She spoke passionately about wanting to help couples and individuals who wish to go beyond their current intimacy level and rekindle the passion they once had for each other and for themselves. Tracy Ziman Jacobs shared part of her life story. “When I got married, I thought I’d never get divorced,” says Tracy. “It came as a bit of a shock and after my divorce, I was cynical about marriage,” she admits. But she recognised the hope we as human beings attach to marriage. “It’s the romance that brings us together and after all, people are still getting married,” she muses.

As a mother herself, Tracy understands that there needs to be a balance between parenting and marriage. The interactive session saw us chat to Tracey about our wants, needs and frustrations as mothers in the 21st century.
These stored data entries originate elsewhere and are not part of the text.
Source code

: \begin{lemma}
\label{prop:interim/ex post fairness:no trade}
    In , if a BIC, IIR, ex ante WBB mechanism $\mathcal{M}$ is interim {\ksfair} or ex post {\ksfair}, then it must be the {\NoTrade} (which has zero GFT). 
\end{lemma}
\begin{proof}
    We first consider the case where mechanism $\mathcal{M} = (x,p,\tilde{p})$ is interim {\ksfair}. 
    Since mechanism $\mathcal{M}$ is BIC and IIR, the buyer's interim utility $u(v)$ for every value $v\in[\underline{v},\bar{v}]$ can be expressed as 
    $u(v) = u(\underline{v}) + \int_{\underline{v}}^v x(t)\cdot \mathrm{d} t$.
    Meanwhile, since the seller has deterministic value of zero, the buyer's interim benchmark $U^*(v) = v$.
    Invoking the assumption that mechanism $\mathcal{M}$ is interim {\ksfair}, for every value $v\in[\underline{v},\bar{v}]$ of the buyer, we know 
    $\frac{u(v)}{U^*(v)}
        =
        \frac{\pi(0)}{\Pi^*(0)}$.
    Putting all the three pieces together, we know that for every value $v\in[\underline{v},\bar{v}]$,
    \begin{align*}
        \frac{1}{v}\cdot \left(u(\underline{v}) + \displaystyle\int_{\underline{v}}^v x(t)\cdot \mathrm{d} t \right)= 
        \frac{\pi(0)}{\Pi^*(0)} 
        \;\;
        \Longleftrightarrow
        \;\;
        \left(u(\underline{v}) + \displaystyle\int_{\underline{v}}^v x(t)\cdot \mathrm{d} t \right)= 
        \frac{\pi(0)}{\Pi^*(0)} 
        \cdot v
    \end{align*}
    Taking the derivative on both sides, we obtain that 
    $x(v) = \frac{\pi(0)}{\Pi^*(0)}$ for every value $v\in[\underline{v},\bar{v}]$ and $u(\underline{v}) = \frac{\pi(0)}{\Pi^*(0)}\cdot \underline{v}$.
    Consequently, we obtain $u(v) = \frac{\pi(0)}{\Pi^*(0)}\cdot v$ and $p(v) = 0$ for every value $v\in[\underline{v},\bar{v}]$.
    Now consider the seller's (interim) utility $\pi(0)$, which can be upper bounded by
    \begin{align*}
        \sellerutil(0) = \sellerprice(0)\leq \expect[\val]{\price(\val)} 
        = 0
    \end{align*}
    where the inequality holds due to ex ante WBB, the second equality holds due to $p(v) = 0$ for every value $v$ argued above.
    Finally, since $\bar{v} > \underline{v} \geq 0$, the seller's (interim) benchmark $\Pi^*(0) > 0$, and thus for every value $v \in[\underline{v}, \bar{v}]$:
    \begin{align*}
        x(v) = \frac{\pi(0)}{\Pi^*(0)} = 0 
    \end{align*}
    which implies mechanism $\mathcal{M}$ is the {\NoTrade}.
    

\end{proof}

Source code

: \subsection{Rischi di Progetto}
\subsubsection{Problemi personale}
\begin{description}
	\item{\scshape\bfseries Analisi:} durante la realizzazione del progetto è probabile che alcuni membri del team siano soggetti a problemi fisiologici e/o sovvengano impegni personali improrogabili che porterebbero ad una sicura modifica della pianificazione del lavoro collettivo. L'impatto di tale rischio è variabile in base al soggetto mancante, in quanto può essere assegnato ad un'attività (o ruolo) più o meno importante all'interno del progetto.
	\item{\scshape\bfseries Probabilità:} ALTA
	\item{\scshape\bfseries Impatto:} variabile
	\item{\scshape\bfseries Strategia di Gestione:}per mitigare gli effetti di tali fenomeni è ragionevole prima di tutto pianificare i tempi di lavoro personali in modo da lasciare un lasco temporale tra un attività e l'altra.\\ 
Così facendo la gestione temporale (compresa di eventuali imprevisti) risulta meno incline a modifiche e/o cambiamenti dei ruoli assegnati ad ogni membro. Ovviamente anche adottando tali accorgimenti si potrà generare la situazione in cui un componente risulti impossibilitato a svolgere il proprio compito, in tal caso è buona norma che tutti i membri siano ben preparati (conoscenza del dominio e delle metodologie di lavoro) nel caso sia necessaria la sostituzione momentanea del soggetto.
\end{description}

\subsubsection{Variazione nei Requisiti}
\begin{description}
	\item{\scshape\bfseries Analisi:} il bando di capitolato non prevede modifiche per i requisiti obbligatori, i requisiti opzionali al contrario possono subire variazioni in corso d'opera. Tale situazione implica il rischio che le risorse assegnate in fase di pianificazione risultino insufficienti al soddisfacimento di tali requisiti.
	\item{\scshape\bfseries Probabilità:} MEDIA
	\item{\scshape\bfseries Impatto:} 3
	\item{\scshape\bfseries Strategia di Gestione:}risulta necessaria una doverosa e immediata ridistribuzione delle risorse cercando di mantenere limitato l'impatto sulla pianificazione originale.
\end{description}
Whether you’re a parent or not, Tracy’s counselling work is about rekindling romance for a renewed intimate relationship. “You’ve just got to do it to understand it,” says Tracy of her sessions. “In other words, do the work and then you’ll understand it.” She went on to explain that good sexual health is also great for creativity and for our bodies, as it boosts circulation as well as oxytocin and serotonin. The bottom line is that connecting with your partner and being in a good space is wonderful for everyone all round.”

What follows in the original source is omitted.